● Your assignment
Your response should consist of the lines below, printed exactly.

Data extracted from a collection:

Content starts

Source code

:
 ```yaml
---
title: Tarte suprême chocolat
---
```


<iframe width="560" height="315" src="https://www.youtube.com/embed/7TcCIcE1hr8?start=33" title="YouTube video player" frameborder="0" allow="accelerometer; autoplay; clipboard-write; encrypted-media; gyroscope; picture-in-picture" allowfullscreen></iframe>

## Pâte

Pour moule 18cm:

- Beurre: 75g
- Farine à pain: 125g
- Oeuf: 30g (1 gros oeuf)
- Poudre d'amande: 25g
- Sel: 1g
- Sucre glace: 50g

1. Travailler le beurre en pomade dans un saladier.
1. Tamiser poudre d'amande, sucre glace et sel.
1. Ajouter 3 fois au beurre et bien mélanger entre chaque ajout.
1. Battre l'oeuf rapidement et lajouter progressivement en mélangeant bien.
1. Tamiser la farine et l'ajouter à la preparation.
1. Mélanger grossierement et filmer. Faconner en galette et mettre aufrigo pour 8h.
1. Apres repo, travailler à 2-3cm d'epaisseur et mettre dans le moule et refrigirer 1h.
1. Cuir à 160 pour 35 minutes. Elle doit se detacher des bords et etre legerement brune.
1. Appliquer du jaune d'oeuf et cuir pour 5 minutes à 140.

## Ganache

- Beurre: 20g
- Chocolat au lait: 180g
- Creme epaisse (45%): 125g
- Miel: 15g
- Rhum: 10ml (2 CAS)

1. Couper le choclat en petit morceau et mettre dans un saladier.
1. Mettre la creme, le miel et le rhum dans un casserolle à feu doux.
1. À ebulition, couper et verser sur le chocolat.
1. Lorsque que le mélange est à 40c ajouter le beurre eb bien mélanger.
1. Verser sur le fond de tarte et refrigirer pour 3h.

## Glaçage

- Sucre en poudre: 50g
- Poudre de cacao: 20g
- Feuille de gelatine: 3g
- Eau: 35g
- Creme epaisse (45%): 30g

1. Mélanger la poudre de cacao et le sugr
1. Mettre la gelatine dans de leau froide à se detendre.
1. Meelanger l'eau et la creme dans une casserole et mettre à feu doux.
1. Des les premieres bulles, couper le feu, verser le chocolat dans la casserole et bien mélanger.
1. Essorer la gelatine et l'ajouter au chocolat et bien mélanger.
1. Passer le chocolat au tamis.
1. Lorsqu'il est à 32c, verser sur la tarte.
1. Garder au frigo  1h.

Content ends

● Reply
Source code

:
 ```yaml
---
title: Tarte suprême chocolat
---
```


<iframe width="560" height="315" src="https://www.youtube.com/embed/7TcCIcE1hr8?start=33" title="YouTube video player" frameborder="0" allow="accelerometer; autoplay; clipboard-write; encrypted-media; gyroscope; picture-in-picture" allowfullscreen></iframe>

## Pâte

Pour moule 18cm:

- Beurre: 75g
- Farine à pain: 125g
- Oeuf: 30g (1 gros oeuf)
- Poudre d'amande: 25g
- Sel: 1g
- Sucre glace: 50g

1. Travailler le beurre en pomade dans un saladier.
1. Tamiser poudre d'amande, sucre glace et sel.
1. Ajouter 3 fois au beurre et bien mélanger entre chaque ajout.
1. Battre l'oeuf rapidement et lajouter progressivement en mélangeant bien.
1. Tamiser la farine et l'ajouter à la preparation.
1. Mélanger grossierement et filmer. Faconner en galette et mettre aufrigo pour 8h.
1. Apres repo, travailler à 2-3cm d'epaisseur et mettre dans le moule et refrigirer 1h.
1. Cuir à 160 pour 35 minutes. Elle doit se detacher des bords et etre legerement brune.
1. Appliquer du jaune d'oeuf et cuir pour 5 minutes à 140.

## Ganache

- Beurre: 20g
- Chocolat au lait: 180g
- Creme epaisse (45%): 125g
- Miel: 15g
- Rhum: 10ml (2 CAS)

1. Couper le choclat en petit morceau et mettre dans un saladier.
1. Mettre la creme, le miel et le rhum dans un casserolle à feu doux.
1. À ebulition, couper et verser sur le chocolat.
1. Lorsque que le mélange est à 40c ajouter le beurre eb bien mélanger.
1. Verser sur le fond de tarte et refrigirer pour 3h.

## Glaçage

- Sucre en poudre: 50g
- Poudre de cacao: 20g
- Feuille de gelatine: 3g
- Eau: 35g
- Creme epaisse (45%): 30g

1. Mélanger la poudre de cacao et le sugr
1. Mettre la gelatine dans de leau froide à se detendre.
1. Meelanger l'eau et la creme dans une casserole et mettre à feu doux.
1. Des les premieres bulles, couper le feu, verser le chocolat dans la casserole et bien mélanger.
1. Essorer la gelatine et l'ajouter au chocolat et bien mélanger.
1. Passer le chocolat au tamis.
1. Lorsqu'il est à 32c, verser sur la tarte.
1. Garder au frigo  1h.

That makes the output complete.